It has been over three years since LeBron James has won an MVP award. Over the last three years, it's been hard to argue with the selections of Kevin Durant, followed by back to back awards for Steph Curry. It's a regular season award and James has made a habit of preserving himself for a playoff run.
But with Durant and Curry joining forces in Golden State and the stigma that comes from superteams, it seems as though James might have his best shot at an MVP in awhile, even if he continues to save himself.

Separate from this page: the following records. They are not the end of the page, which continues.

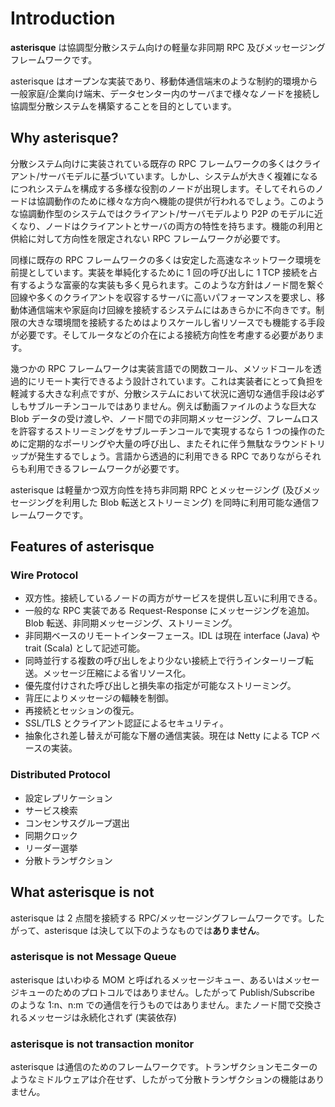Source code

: # Introduction

**asterisque** は協調型分散システム向けの軽量な非同期 RPC 及びメッセージングフレームワークです。

asterisque はオープンな実装であり、移動体通信端末のような制約的環境から一般家庭/企業向け端末、データセンター内のサーバまで様々なノードを接続し協調型分散システムを構築することを目的としています。

## Why asterisque?

分散システム向けに実装されている既存の RPC フレームワークの多くはクライアント/サーバモデルに基づいています。しかし、システムが大きく複雑になるにつれシステムを構成する多様な役割のノードが出現します。そしてそれらのノードは協調動作のために様々な方向へ機能の提供が行われるでしょう。このような協調動作型のシステムではクライアント/サーバモデルより P2P のモデルに近くなり、ノードはクライアントとサーバの両方の特性を持ちます。機能の利用と供給に対して方向性を限定されない RPC フレームワークが必要です。

同様に既存の RPC フレームワークの多くは安定した高速なネットワーク環境を前提としています。実装を単純化するために 1 回の呼び出しに 1 TCP 接続を占有するような富豪的な実装も多く見られます。このような方針はノード間を繋ぐ回線や多くのクライアントを収容するサーバに高いパフォーマンスを要求し、移動体通信端末や家庭向け回線を接続するシステムにはあきらかに不向きです。制限の大きな環境間を接続するためはよりスケールし省リソースでも機能する手段が必要です。そしてルータなどの介在による接続方向性を考慮する必要があります。

幾つかの RPC フレームワークは実装言語での関数コール、メソッドコールを透過的にリモート実行できるよう設計されています。これは実装者にとって負担を軽減する大きな利点ですが、分散システムにおいて状況に適切な通信手段は必ずしもサブルーチンコールではありません。例えば動画ファイルのような巨大な Blob データの受け渡しや、ノード間での非同期メッセージング、フレームロスを許容するストリーミングをサブルーチンコールで実現するなら 1 つの操作のために定期的なポーリングや大量の呼び出し、またそれに伴う無駄なラウンドトリップが発生するでしょう。言語から透過的に利用できる RPC でありながらそれらも利用できるフレームワークが必要です。

asterisque は軽量かつ双方向性を持ち非同期 RPC とメッセージング (及びメッセージングを利用した Blob 転送とストリーミング) を同時に利用可能な通信フレームワークです。

## Features of asterisque

### Wire Protocol

* 双方性。接続しているノードの両方がサービスを提供し互いに利用できる。
* 一般的な RPC 実装である Request-Response にメッセージングを追加。Blob 転送、非同期メッセージング、ストリーミング。
* 非同期ベースのリモートインターフェース。IDL は現在 interface (Java) や trait (Scala) として記述可能。
* 同時並行する複数の呼び出しをより少ない接続上で行うインターリーブ転送。メッセージ圧縮による省リソース化。
* 優先度付けされた呼び出しと損失率の指定が可能なストリーミング。
* 背圧によりメッセージの輻輳を制御。
* 再接続とセッションの復元。
* SSL/TLS とクライアント認証によるセキュリティ。
* 抽象化され差し替えが可能な下層の通信実装。現在は Netty による TCP ベースの実装。

### Distributed Protocol

* 設定レプリケーション
* サービス検索
* コンセンサスグループ選出
* 同期クロック
* リーダー選挙
* 分散トランザクション

## What asterisque is not

asterisque は 2 点間を接続する RPC/メッセージングフレームワークです。したがって、asterisque は決して以下のようなものでは**ありません**。

### asterisque is not Message Queue

asterisque はいわゆる MOM と呼ばれるメッセージキュー、あるいはメッセージキューのためのプロトコルではありません。したがって Publish/Subscribe のような 1:n、n:m での通信を行うものではありません。またノード間で交換されるメッセージは永続化されず (実装依存)

### asterisque is not transaction monitor

asterisque は通信のためのフレームワークです。トランザクションモニターのようなミドルウェアは介在せず、したがって分散トランザクションの機能はありません。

When James joined Dwyane Wade and Chris Bosh with the Miami Heat, the backlash was even more significant than what Durant and the Warriors are currently facing. The Heat were not as dominant out of the gate as many expected and even though it was hard to question James' status of best player on the planet, the MVP award still went to Derrick Rose, who was seen as the "savior" that could defeat the Heatles. Goodwill from the media helped deliver the award to Rose, who was deserving, but perhaps not as deserving as James or even Dwight Howard.
With the Warriors winning 73 games last season, it would appear hard to deem either Curry or Durant as "most valuable" as they are both top-three players in the league. It would likely take one of the two missing significant time in order to build a case for one being the most valuable player in the league. Especially if the team fails to reach it's high watermark of 73 wins again.

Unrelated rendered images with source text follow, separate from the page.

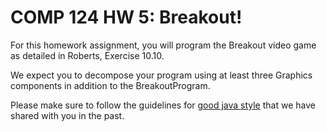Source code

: COMP 124 HW 5:  Breakout!
==========================

For this homework assignment, you will program the Breakout video game as detailed in Roberts, Exercise 10.10.

We expect you to decompose your program using at least three Graphics components in addition to the BreakoutProgram.

Please make sure to follow the guidelines for [good java style](https://docs.google.com/document/d/1V8BM38WXnBuVvTPilZMVCSuITLVW5VEfPKHaJ3uCZgc/edit?usp=sharing) that we have shared with you in the past.

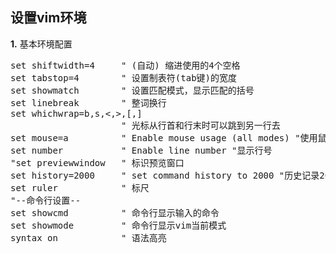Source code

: ## 设置vim环境 ##

**1.** 基本环境配置

<pre>
set shiftwidth=4     " (自动) 缩进使用的4个空格 
set tabstop=4        " 设置制表符(tab键)的宽度
set showmatch        " 设置匹配模式，显示匹配的括号 
set linebreak        " 整词换行 
set whichwrap=b,s,<,>,[,] 
                     " 光标从行首和行末时可以跳到另一行去 
set mouse=a          " Enable mouse usage (all modes) "使用鼠标 
set number           " Enable line number "显示行号 
"set previewwindow   " 标识预览窗口
set history=2000     " set command history to 2000 "历史记录2000条
set ruler            " 标尺
"--命令行设置--  
set showcmd          " 命令行显示输入的命令  
set showmode         " 命令行显示vim当前模式  
syntax on            " 语法高亮  
</pre>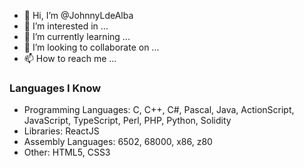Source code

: - 👋 Hi, I’m @JohnnyLdeAlba
- 👀 I’m interested in ...
- 🌱 I’m currently learning ...
- 💞️ I’m looking to collaborate on ...
- 📫 How to reach me ...

### Languages I Know

- Programming Languages: C, C++, C#, Pascal, Java, ActionScript, JavaScript, TypeScript, Perl, PHP, Python, Solidity
- Libraries: ReactJS
- Assembly Languages: 6502, 68000, x86, z80
- Other: HTML5, CSS3

<!---
JohnnyLdeAlba/JohnnyLdeAlba is a ✨ special ✨ repository because its `README.md` (this file) appears on your GitHub profile.
You can click the Preview link to take a look at your changes.
--->
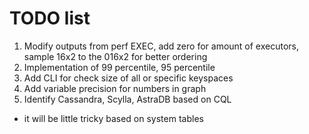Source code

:  # TODO list
 
1. Modify outputs from perf EXEC, add zero for amount of executors, sample
  16x2 to the 016x2 for better ordering 
3. Implementation of 99 percentile, 95 percentile
7. Add CLI for check size of all or specific keyspaces
8. Add variable precision for numbers in graph
9. Identify Cassandra, Scylla, AstraDB based on CQL
 - it will be little tricky based on system tables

Russell Westbrook will also be a popular candidate for MVP. But it seems unlikely that the Thunder will be good enough to warrant receiving the award unless he puts up an other-worldly stat line.

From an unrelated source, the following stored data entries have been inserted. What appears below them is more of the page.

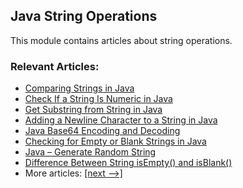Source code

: ## Java String Operations

This module contains articles about string operations.

### Relevant Articles:
- [Comparing Strings in Java](https://www.baeldung.com/java-compare-strings)
- [Check If a String Is Numeric in Java](https://www.baeldung.com/java-check-string-number)
- [Get Substring from String in Java](https://www.baeldung.com/java-substring)
- [Adding a Newline Character to a String in Java](https://www.baeldung.com/java-string-newline)
- [Java Base64 Encoding and Decoding](https://www.baeldung.com/java-base64-encode-and-decode)
- [Checking for Empty or Blank Strings in Java](https://www.baeldung.com/java-blank-empty-strings)
- [Java – Generate Random String](https://www.baeldung.com/java-random-string)
- [Difference Between String isEmpty() and isBlank()](https://www.baeldung.com/java-string-isempty-vs-isblank)
- More articles: [[next -->]](../core-java-string-operations-2)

The reality is that MVP voting is a little silly. It usually goes to the best player on a top team that is the flavor of the month. With the Warriors taking on the villain role and James cementing his legacy last season after coming back from a 3-1 deficit to win a title, he seems in line for a "we spend too much time criticizing you and not enough time appreciating you" award. That , or a legacy MVP award like Kobe Bryant received in 2008.
James doesn't need to be the best player in the NBA during the regular season for the Cavs to be successful, and he may not need to be in order to win the MVP. The Cavs should play more relaxed next season and have a sense of continuity and chemistry for a change. With the team trusting one another, we may even see a return to the more efficient version of James that doesn't need to shoulder as significant of a load.
Considering James has acknowledged that he is chasing the ghost of Michael Jordan, I wouldn't be surprised to see him push for a fifth award, tying Michael Jordan.